[Exercise details]:
Carry over every entry exactly as written, though not the pictures it contains.

Saved data entries:
Start of Block

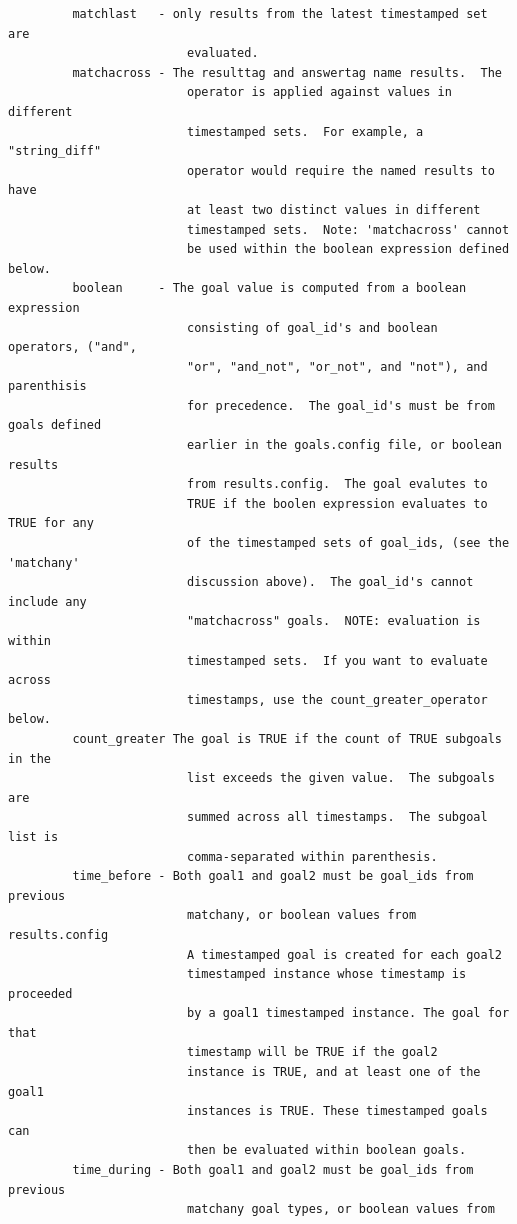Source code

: \documentclass[12pt]{article}
\begin{document}
\begin{verbatim}
         matchlast   - only results from the latest timestamped set are 
                         evaluated.
         matchacross - The resulttag and answertag name results.  The 
                         operator is applied against values in different 
                         timestamped sets.  For example, a "string_diff" 
                         operator would require the named results to have 
                         at least two distinct values in different 
                         timestamped sets.  Note: 'matchacross' cannot 
                         be used within the boolean expression defined below.
         boolean     - The goal value is computed from a boolean expression 
                         consisting of goal_id's and boolean operators, ("and", 
                         "or", "and_not", "or_not", and "not"), and parenthisis 
                         for precedence.  The goal_id's must be from goals defined 
                         earlier in the goals.config file, or boolean results
                         from results.config.  The goal evalutes to 
                         TRUE if the boolen expression evaluates to TRUE for any
                         of the timestamped sets of goal_ids, (see the 'matchany' 
                         discussion above).  The goal_id's cannot include any 
                         "matchacross" goals.  NOTE: evaluation is within 
                         timestamped sets.  If you want to evaluate across 
                         timestamps, use the count_greater_operator below.
         count_greater The goal is TRUE if the count of TRUE subgoals in the 
                         list exceeds the given value.  The subgoals are 
                         summed across all timestamps.  The subgoal list is 
                         comma-separated within parenthesis.
         time_before - Both goal1 and goal2 must be goal_ids from previous 
                         matchany, or boolean values from results.config
                         A timestamped goal is created for each goal2 
                         timestamped instance whose timestamp is proceeded 
                         by a goal1 timestamped instance. The goal for that
                         timestamp will be TRUE if the goal2
                         instance is TRUE, and at least one of the goal1
                         instances is TRUE. These timestamped goals can
                         then be evaluated within boolean goals.
         time_during - Both goal1 and goal2 must be goal_ids from previous 
                         matchany goal types, or boolean values from 

\end{verbatim}
\end{document}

End of Block

[Written answer]:
Source code

: \documentclass[12pt]{article}
\begin{document}
\begin{verbatim}
         matchlast   - only results from the latest timestamped set are 
                         evaluated.
         matchacross - The resulttag and answertag name results.  The 
                         operator is applied against values in different 
                         timestamped sets.  For example, a "string_diff" 
                         operator would require the named results to have 
                         at least two distinct values in different 
                         timestamped sets.  Note: 'matchacross' cannot 
                         be used within the boolean expression defined below.
         boolean     - The goal value is computed from a boolean expression 
                         consisting of goal_id's and boolean operators, ("and", 
                         "or", "and_not", "or_not", and "not"), and parenthisis 
                         for precedence.  The goal_id's must be from goals defined 
                         earlier in the goals.config file, or boolean results
                         from results.config.  The goal evalutes to 
                         TRUE if the boolen expression evaluates to TRUE for any
                         of the timestamped sets of goal_ids, (see the 'matchany' 
                         discussion above).  The goal_id's cannot include any 
                         "matchacross" goals.  NOTE: evaluation is within 
                         timestamped sets.  If you want to evaluate across 
                         timestamps, use the count_greater_operator below.
         count_greater The goal is TRUE if the count of TRUE subgoals in the 
                         list exceeds the given value.  The subgoals are 
                         summed across all timestamps.  The subgoal list is 
                         comma-separated within parenthesis.
         time_before - Both goal1 and goal2 must be goal_ids from previous 
                         matchany, or boolean values from results.config
                         A timestamped goal is created for each goal2 
                         timestamped instance whose timestamp is proceeded 
                         by a goal1 timestamped instance. The goal for that
                         timestamp will be TRUE if the goal2
                         instance is TRUE, and at least one of the goal1
                         instances is TRUE. These timestamped goals can
                         then be evaluated within boolean goals.
         time_during - Both goal1 and goal2 must be goal_ids from previous 
                         matchany goal types, or boolean values from 

\end{verbatim}
\end{document}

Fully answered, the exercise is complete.